Remembering Sarajevo

Prologue: The Dayton Peace Accord that ended the 4-year carnage in Bosnia-Herzegovina, part of the former Yugoslavia, was entered into at the Wright-Patterson Airbase in Dayton, Ohio, in November 1995. It was later signed by the various parties in Paris the following month. The author entered Sarajevo soon after, when some semblence of peace returned to the once beautiful city that at one time even hosted the Winter Olympics. This is his story, minus the politics surrounding the war.

Downtown Sarajevo after the war

AS I sipped the hot, thick and strong Turkish coffee in a warehouse at the Ankara Airport in Turkey early that cold morning, I looked through my little notebook where I had scribbled earlier the route I was to take to get to my final destination, Sarajevo, in the war-torn Bosnia-Herzegovina.
 I was not allowed into the airport terminal as the chartared plane was only making a refuelling stop after an eight-hour flight from Kuala Lumpur. But the Ankara airport authority was kind enough to at least allow us off the plane to get some fresh air and for me, time for two cigarettes.
 From Ankara, I was to fly to Zagreb in Croatia where I was booked at the Intercontinental for the night. The following day, another chartered plane, this time a small propeller-driven aircraft, was to fly me to Sarajevo, and at the time, into the unknown.
 I had read substantially about the war and seen images of it on television.
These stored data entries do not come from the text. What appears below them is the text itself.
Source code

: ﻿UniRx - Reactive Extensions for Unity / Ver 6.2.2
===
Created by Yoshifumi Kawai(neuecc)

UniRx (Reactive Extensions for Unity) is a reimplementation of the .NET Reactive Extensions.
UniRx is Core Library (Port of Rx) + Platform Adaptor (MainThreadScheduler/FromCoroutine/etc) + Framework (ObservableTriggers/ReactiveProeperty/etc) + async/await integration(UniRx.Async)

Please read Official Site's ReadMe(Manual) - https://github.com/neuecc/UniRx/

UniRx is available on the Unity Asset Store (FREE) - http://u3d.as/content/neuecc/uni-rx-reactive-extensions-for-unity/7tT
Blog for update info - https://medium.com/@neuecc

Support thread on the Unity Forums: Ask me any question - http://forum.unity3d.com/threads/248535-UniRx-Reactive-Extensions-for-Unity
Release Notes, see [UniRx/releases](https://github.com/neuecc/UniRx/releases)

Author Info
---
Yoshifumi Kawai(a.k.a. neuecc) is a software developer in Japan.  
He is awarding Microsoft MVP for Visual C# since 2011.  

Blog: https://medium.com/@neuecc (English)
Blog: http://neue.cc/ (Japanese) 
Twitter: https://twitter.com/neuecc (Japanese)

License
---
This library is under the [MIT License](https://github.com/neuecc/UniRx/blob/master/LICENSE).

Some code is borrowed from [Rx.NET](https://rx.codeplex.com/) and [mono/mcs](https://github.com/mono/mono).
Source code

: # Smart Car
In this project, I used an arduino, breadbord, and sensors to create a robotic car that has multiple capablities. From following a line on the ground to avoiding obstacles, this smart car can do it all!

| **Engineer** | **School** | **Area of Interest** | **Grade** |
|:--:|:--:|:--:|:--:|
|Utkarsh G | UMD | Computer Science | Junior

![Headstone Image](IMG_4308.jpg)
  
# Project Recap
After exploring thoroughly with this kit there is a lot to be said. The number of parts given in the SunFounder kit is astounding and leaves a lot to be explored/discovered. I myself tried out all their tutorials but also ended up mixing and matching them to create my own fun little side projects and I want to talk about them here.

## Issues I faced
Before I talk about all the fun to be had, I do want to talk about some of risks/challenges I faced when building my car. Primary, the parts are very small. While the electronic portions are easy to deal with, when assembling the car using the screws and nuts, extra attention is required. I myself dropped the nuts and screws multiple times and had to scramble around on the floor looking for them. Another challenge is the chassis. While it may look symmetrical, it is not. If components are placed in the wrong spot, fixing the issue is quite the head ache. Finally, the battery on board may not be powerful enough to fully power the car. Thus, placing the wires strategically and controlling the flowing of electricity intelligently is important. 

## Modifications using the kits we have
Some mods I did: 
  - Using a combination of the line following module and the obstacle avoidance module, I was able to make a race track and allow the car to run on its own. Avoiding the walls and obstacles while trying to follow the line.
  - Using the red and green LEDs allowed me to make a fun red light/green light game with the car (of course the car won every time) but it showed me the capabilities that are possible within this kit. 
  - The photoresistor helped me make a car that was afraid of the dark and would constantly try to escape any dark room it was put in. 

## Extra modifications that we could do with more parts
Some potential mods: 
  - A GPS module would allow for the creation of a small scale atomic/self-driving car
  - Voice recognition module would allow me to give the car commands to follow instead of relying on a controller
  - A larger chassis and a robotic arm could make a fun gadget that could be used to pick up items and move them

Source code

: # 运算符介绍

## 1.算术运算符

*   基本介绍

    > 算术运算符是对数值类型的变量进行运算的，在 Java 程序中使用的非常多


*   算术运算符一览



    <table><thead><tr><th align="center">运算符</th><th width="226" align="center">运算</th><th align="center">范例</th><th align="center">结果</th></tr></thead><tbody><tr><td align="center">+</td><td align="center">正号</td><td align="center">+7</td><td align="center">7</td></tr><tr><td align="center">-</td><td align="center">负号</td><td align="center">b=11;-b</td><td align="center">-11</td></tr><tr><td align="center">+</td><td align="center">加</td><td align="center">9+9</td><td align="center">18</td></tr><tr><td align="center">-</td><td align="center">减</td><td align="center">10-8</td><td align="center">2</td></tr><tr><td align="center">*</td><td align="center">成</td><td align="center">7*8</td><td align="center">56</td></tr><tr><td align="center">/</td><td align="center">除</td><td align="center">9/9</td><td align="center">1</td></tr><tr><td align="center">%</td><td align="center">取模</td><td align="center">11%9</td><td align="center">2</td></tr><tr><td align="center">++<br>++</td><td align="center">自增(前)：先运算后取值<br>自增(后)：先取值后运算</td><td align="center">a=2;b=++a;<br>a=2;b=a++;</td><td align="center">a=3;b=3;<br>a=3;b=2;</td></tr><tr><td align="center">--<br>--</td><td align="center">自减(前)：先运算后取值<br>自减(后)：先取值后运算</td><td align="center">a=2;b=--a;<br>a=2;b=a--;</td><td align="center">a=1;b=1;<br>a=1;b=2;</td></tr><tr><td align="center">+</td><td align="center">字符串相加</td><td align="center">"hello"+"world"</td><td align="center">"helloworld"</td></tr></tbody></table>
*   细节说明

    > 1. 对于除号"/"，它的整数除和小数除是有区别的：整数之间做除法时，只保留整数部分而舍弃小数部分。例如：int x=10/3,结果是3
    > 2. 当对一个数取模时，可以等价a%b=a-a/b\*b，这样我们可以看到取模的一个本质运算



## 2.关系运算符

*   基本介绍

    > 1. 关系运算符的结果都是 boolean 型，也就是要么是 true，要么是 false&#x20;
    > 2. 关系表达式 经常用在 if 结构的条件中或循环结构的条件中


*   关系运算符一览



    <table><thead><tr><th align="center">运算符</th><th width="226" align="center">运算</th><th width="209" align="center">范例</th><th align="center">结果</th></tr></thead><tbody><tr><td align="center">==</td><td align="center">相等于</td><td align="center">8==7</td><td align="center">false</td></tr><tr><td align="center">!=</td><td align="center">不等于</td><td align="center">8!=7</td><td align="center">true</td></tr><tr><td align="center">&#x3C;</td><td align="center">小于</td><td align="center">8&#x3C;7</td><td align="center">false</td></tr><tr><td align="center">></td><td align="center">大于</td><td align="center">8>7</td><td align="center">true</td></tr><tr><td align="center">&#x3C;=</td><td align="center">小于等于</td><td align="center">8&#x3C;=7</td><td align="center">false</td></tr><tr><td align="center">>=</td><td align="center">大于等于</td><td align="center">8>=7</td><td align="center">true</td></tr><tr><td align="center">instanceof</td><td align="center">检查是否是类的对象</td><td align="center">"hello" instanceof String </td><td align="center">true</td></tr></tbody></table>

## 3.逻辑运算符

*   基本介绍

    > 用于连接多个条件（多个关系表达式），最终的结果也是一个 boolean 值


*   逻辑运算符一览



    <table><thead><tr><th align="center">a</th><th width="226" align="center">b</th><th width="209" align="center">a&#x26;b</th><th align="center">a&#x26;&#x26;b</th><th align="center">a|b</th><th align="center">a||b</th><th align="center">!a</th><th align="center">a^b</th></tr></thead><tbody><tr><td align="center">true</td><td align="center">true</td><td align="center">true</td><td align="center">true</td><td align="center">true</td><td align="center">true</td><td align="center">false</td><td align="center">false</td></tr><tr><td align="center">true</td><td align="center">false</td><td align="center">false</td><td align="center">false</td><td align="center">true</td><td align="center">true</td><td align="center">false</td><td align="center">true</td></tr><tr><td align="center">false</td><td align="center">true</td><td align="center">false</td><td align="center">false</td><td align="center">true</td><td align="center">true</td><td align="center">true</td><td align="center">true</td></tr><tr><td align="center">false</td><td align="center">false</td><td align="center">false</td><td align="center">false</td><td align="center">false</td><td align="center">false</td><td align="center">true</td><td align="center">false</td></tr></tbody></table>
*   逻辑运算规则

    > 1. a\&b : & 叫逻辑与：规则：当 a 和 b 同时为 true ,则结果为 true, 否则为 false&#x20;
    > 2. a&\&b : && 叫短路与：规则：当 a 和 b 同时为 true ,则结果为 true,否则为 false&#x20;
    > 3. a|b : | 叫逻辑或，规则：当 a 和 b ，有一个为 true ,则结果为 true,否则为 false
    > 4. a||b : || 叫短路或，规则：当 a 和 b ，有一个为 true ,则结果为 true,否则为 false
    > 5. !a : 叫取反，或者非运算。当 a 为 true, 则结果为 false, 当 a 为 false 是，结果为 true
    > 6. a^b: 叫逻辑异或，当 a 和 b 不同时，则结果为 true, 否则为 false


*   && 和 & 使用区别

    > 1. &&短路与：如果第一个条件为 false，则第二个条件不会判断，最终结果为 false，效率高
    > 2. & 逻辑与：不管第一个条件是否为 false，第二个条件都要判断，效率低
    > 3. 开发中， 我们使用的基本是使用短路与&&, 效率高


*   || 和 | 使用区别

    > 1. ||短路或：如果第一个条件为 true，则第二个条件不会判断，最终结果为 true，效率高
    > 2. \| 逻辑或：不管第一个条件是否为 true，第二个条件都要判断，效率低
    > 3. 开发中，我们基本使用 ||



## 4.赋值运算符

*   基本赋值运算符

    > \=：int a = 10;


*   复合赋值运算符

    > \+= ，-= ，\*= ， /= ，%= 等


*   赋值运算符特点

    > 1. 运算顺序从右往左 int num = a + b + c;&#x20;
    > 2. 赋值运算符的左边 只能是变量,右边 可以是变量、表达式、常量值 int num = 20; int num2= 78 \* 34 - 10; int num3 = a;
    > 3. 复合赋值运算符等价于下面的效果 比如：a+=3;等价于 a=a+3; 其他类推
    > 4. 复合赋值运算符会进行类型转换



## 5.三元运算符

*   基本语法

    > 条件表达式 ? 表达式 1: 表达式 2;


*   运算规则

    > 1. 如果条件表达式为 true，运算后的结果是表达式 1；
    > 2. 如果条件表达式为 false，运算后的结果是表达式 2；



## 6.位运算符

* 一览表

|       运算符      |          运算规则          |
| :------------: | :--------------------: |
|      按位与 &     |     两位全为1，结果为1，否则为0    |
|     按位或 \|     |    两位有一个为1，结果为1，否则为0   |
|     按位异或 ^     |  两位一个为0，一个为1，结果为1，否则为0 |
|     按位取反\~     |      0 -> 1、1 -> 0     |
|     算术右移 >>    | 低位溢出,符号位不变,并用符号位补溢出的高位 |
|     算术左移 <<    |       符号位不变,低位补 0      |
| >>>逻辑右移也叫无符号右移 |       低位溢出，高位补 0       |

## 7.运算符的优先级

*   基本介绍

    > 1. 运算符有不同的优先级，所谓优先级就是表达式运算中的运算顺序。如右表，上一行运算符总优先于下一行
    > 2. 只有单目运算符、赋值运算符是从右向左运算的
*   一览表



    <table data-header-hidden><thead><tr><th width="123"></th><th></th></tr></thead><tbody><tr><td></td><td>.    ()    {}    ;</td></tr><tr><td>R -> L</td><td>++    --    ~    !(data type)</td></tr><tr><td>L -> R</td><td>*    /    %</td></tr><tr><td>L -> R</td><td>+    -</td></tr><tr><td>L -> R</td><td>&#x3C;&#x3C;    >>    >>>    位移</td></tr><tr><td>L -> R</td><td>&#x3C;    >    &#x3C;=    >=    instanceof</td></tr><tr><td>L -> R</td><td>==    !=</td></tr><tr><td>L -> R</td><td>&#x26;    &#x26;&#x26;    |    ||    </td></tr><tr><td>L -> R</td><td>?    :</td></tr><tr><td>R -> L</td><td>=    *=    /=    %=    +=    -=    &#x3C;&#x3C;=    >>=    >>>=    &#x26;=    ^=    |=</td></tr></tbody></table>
As a newsman, this was to me just another war, like many I had followed on the news channels before.
 I was resigned to the fact that atrocities were a by-product of armed conflicts and was prepared to listen to the horrors the Sarajevans had gone through for the previous three years or so.
 Although I felt sick at first, for instance, when I started reading stories about the horrors the ordinary people in Sierra Leone went through during the civil war there, but after hearing of so many people talking about how their limbs were chopped off by Foday Sankoh's militias, I somehow got used to hearing them. But this time it was different.
 For what must have been minutes after the small plane landed in Sarajevo the next afternoon, it slipped my mind that I was in a war-torn country. I was preparing myself or the dismbarkation routine, holding my passport in one hand and a pen in the other. But when I got down on the tarmac, there was no terminal to go to.
 Across the runway, vehicles belonging to the French army stood in guard. Next to it were wreckage of planes rusting in the afternoon sun. What must have once been the terminal was now only a heap of rubble and debris. The place had suffered some of the heaviest bombardments during the seige of the city by the Serb forces.
 There was no bagage handling service too. But there was an earth mover waiting by the plane and our luggage were loaded into its giant scoop to be carried away. I hitched a ride on the machine as well and it took me outside of the airport area where a coaster was waiting.
 On the way to the Holiday Inn Sarajevo, the only hotel left standing and operating, I saw what the war had done to the city. There wasn't a square foot of any wall in the city that has no bullet holes. Even lamposts were riddled with bullets fired mostly from the hills north of the city where the Serbs army laid the nine-month seige from.
 There was no hot water at the Holiday Inn and taking a shower was a challenge. But whatever difficulty I had faced then were nothing when the next day I managed to speak to a group of children in a field at the fringes of the town.
 The next day after a tour of the city I decided to abandon the coaster and walked instead. I thought that way, I would be able to see more of the place. Shortly after, I came across a small group of children playing football in a small field. I sensed that they were particularly interested in a bottle of Coke I had in my hand at the time.
 As I offered them the bottle, one started to describe what happened during the nine-month seige of the city.
 One fateful day, as the family ran out of clean water, his eight-year old younger brother was sent to fetch some from a fire hydrant on a street in front of their apartment. The boy never came back and the family spent the whole afternoon trying to pull his bullet-savaged body from an alley where he was felled by snipers from the hills. As the youth spoke, tears rolled down his cheeks and soon, we were weeping together.
 I was taught never to let emotions cloud my professional judgement. I was only supposed to stand aside and chronicle history as they unfold. But not that time. I felt for those children a lot more than the need to remain professional.
 I walked some more that day, saw a mosque in the middle of town that was not spared the bombardment. Everywhere I looked were bullet holes and on one street, a green but faded Bennetton sign was left hanging by just a single screw in that afternoon chill. Even that sign has a single bullet hole in the middle.
 I left Sarajevo the next day, quietly hoping that never again will something like that befall the otherwise friendly people. But deep inside I had my doubts since as far as I could recall, there has always been wars being fought somwhere.
 The same propeller-driven plane arrived on time to pick me up that afternoon and before nightfall, I landed in Skopje, the capital city of the Republic of Macedonia.